Douglas Gooderham Ross (15 December 1883 – 24 August 1961) was a Canadian politician and businessman. Ross represented the riding of St. Paul's from 1935 to 1949. He was a member of the Conservatives, and later the Progressive Conservatives.

Ross's bête noires during his parliamentary career were Liberal Prime Minister William Lyon Mackenzie King, the Canadian Broadcasting Corporation and government bureaucracy - all of which he railed against as an MP.

He accused King of encouraging Hitler by turning down a British request in 1937 to train 25,000 airmen a year, and subsequently criticized the government for its increasing economic reliance on trade with the "unstable" United States rather than the "stable" United Kingdom. He later implied that King was responsible for the war for not having articulated a clear policy within the British Commonwealth.

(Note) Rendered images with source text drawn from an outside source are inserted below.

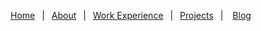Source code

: [Home](./index)&ensp;
|&ensp;
[About](./about)&ensp;
|&ensp;
[Work Experience](./work-experience)&ensp;
|&ensp;
[Projects](./projects)&ensp;
| &ensp;
[Blog](./blog.html)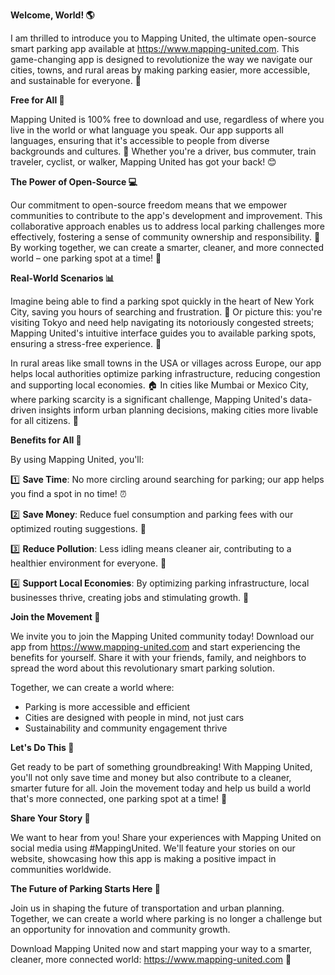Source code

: **Welcome, World! 🌎**

I am thrilled to introduce you to Mapping United, the ultimate open-source smart parking app available at https://www.mapping-united.com. This game-changing app is designed to revolutionize the way we navigate our cities, towns, and rural areas by making parking easier, more accessible, and sustainable for everyone. 🌟

**Free for All 🎁**

Mapping United is 100% free to download and use, regardless of where you live in the world or what language you speak. Our app supports all languages, ensuring that it's accessible to people from diverse backgrounds and cultures. 🌈 Whether you're a driver, bus commuter, train traveler, cyclist, or walker, Mapping United has got your back! 😊

**The Power of Open-Source 💻**

Our commitment to open-source freedom means that we empower communities to contribute to the app's development and improvement. This collaborative approach enables us to address local parking challenges more effectively, fostering a sense of community ownership and responsibility. 🌟 By working together, we can create a smarter, cleaner, and more connected world – one parking spot at a time! 🔧

**Real-World Scenarios 📊**

Imagine being able to find a parking spot quickly in the heart of New York City, saving you hours of searching and frustration. 🤯 Or picture this: you're visiting Tokyo and need help navigating its notoriously congested streets; Mapping United's intuitive interface guides you to available parking spots, ensuring a stress-free experience. 🌆

In rural areas like small towns in the USA or villages across Europe, our app helps local authorities optimize parking infrastructure, reducing congestion and supporting local economies. 🏠 In cities like Mumbai or Mexico City, where parking scarcity is a significant challenge, Mapping United's data-driven insights inform urban planning decisions, making cities more livable for all citizens. 🌆

**Benefits for All 🌟**

By using Mapping United, you'll:

1️⃣ **Save Time**: No more circling around searching for parking; our app helps you find a spot in no time! ⏰

2️⃣ **Save Money**: Reduce fuel consumption and parking fees with our optimized routing suggestions. 💸

3️⃣ **Reduce Pollution**: Less idling means cleaner air, contributing to a healthier environment for everyone. 🌿

4️⃣ **Support Local Economies**: By optimizing parking infrastructure, local businesses thrive, creating jobs and stimulating growth. 🏢

**Join the Movement 🔁**

We invite you to join the Mapping United community today! Download our app from https://www.mapping-united.com and start experiencing the benefits for yourself. Share it with your friends, family, and neighbors to spread the word about this revolutionary smart parking solution.

Together, we can create a world where:

* Parking is more accessible and efficient
* Cities are designed with people in mind, not just cars
* Sustainability and community engagement thrive

**Let's Do This 🎉**

Get ready to be part of something groundbreaking! With Mapping United, you'll not only save time and money but also contribute to a cleaner, smarter future for all. Join the movement today and help us build a world that's more connected, one parking spot at a time! 🔮

**Share Your Story 📢**

We want to hear from you! Share your experiences with Mapping United on social media using #MappingUnited. We'll feature your stories on our website, showcasing how this app is making a positive impact in communities worldwide.

**The Future of Parking Starts Here 🚀**

Join us in shaping the future of transportation and urban planning. Together, we can create a world where parking is no longer a challenge but an opportunity for innovation and community growth.

Download Mapping United now and start mapping your way to a smarter, cleaner, more connected world: https://www.mapping-united.com 🚀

Once World War II began, Ross urged the registration of all men and women in the country as a war measure in order to mobilize all Canadian resources for the war effort and to curb espionage. After the war, he advocated universal voluntary military training for high school and university students.

Ross criticized Max Ferguson's popular satirical Rawhide show as "meaningless ravings and tripe" and as an insult to the intelligence of Canadians.

In his professional life, Ross was vice-president of the Dominion of Canada General Insurance Company.